The Directorate General of Trade Remedies (DGTR) has recommended anti-dumping duty of up to 82% on imports of ‘wheel loader’, a common use machinery in infrastructure and mining sectors, from China.
The recommendation came after a year-long investigation into the complaints of injury by domestic manufacturers. The complaint was led by JCB India, which is a subsidiary of J C Bamford Excavators of UK.
Imports are coming at prices below the domestic sales price injuring domestic industry, the order of the DGTR read.
The investigation found price undercutting of 40-50% which has resulted in negative growth in the industry on all parameters, it added.
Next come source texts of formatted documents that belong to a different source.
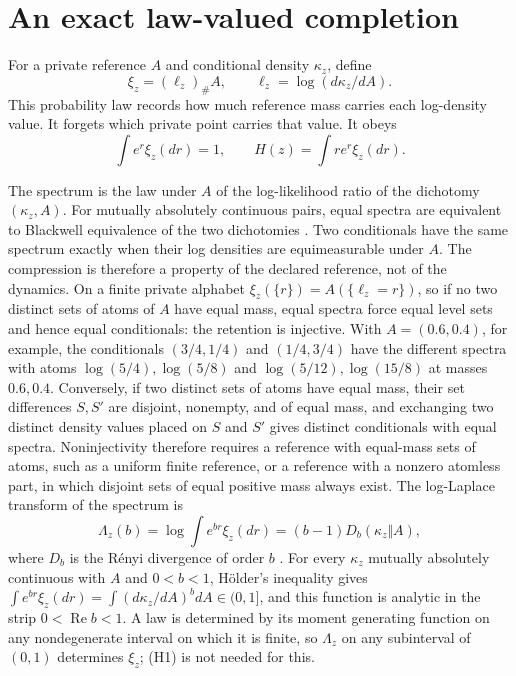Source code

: \section{An exact law-valued completion}

For a private reference $A$ and conditional density $\kappa_z$, define
\begin{equation}
 \xi_z=(\ell_z)_\#A,\qquad
 \ell_z=\log(d\kappa_z/dA).
 \label{smooth:spectrum}
\end{equation}
This probability law records how much reference mass carries each log-density value. It forgets which private point carries that value. It obeys
\begin{equation}
 \int e^r\xi_z(dr)=1,\qquad
 H(z)=\int r e^r\xi_z(dr).
 \label{smooth:spectrum-normalization}
\end{equation}

The spectrum is the law under $A$ of the log-likelihood ratio of the dichotomy $(\kappa_z,A)$. For mutually absolutely continuous pairs, equal spectra are equivalent to Blackwell equivalence of the two dichotomies \citep{Blackwell1953,Torgersen1991}. Two conditionals have the same spectrum exactly when their log densities are equimeasurable under $A$. The compression is therefore a property of the declared reference, not of the dynamics. On a finite private alphabet $\xi_z(\{r\})=A(\{\ell_z=r\})$, so if no two distinct sets of atoms of $A$ have equal mass, equal spectra force equal level sets and hence equal conditionals: the retention is injective. With $A=(0.6,0.4)$, for example, the conditionals $(3/4,1/4)$ and $(1/4,3/4)$ have the different spectra with atoms $\log(5/4),\log(5/8)$ and $\log(5/12),\log(15/8)$ at masses $0.6,0.4$. Conversely, if two distinct sets of atoms have equal mass, their set differences $S,S'$ are disjoint, nonempty, and of equal mass, and exchanging two distinct density values placed on $S$ and $S'$ gives distinct conditionals with equal spectra. Noninjectivity therefore requires a reference with equal-mass sets of atoms, such as a uniform finite reference, or a reference with a nonzero atomless part, in which disjoint sets of equal positive mass always exist. The log-Laplace transform of the spectrum is
\begin{equation}
 \Lambda_z(b)=\log\int e^{br}\xi_z(dr)=(b-1)D_b(\kappa_z\Vert A),
 \label{smooth:renyi}
\end{equation}
where $D_b$ is the R\'enyi divergence of order $b$ \citep{vanErvenHarremoes2014}. For every $\kappa_z$ mutually absolutely continuous with $A$ and $0<b<1$, H\"older's inequality gives $\int e^{br}\xi_z(dr)=\int(d\kappa_z/dA)^bdA\in(0,1]$, and this function is analytic in the strip $0<\operatorname{Re}b<1$. A law is determined by its moment generating function on any nondegenerate interval on which it is finite, so $\Lambda_z$ on any subinterval of $(0,1)$ determines $\xi_z$; (H1) is not needed for this.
The anti-dumping duty, when notified by the Department of Revenue, will be imposed on ‘wheel loaders’ of less than 7000 kg capacity and even on imports of semi knocked down kits. Completely knocked down kits have been excluded from the duties as this could end up anti-dumping duties being imposed on parts too.
Chinese exporters that were included in the investigation include local arms of Volva, Caterpillar, Liebherr and a few other Chinese manufacturers.
The duties recommended by DGTR would vary from company to company. The order of the DGTR mentions the companies by name. While US-based Caterpillar’s exports from China to India would be subject to 18.84% duty. Imports by one of Volvo’s India subsidiaries from China’s Shandong Lingong Construction Company will attract the duty of 34.74%. On other exporters from China duties are higher.
Domestic industry produces loaders of up to 5583 kg capacity. Wheel loaders are used in mining, shipping, construction and whenever earth and other material has to be moved and loaded.
Apart from JCB, L&T Construction & Mining Machinery, Tata Hitachi, Eimco Elecon (India) , and BEML Ltd are other domestic manufacturers of wheel loaders.